Source texts of formatted documents
________________________________________

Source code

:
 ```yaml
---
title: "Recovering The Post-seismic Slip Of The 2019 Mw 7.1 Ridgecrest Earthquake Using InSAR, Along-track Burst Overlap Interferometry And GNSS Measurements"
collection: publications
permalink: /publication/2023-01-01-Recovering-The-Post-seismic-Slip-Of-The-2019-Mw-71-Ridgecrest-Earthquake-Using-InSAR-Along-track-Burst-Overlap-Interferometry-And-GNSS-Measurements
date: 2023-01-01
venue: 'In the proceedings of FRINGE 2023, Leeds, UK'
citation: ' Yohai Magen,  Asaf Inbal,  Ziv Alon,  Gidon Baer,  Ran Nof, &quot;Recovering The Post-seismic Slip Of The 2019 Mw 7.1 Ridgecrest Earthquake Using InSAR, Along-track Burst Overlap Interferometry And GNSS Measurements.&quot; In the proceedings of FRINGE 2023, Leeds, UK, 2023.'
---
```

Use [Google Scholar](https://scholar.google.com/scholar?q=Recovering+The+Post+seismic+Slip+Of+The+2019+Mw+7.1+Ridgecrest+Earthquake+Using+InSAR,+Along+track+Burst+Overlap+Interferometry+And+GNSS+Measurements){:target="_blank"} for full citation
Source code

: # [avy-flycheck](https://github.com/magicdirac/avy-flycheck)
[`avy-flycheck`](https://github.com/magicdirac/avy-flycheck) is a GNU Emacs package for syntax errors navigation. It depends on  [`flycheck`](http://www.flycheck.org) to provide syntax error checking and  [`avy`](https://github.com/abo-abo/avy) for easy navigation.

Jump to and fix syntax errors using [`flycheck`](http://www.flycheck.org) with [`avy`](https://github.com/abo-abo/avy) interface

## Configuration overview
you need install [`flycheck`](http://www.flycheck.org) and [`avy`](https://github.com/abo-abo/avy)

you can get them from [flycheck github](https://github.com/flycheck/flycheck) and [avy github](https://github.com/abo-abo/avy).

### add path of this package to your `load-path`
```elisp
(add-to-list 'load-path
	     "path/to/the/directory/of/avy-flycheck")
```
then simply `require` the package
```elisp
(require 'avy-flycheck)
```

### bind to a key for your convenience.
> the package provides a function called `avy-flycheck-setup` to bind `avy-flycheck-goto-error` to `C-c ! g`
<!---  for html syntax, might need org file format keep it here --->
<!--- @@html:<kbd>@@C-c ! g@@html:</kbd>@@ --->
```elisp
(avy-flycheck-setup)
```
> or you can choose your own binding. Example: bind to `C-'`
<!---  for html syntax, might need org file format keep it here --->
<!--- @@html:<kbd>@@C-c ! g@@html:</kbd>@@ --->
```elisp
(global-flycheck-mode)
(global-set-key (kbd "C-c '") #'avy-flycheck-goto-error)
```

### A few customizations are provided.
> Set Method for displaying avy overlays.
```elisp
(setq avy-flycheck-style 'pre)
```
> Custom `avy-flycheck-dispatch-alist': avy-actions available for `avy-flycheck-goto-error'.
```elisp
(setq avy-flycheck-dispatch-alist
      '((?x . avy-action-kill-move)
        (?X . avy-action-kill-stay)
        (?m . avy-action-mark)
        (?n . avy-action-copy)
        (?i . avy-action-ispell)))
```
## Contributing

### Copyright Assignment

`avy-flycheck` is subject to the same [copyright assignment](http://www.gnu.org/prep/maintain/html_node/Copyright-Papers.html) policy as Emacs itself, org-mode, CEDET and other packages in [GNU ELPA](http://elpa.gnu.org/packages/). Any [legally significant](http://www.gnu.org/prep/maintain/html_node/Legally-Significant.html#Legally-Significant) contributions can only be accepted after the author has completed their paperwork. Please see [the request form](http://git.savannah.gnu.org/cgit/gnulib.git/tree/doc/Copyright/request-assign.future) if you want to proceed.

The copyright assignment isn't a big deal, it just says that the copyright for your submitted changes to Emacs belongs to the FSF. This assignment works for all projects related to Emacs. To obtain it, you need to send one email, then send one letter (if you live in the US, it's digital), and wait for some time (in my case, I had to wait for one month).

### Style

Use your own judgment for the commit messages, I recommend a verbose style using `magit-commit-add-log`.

________________________________________

__About this task__
Count the lines above in which the string "Measurements" occurs, and write the number with no other text.

__Task output__
4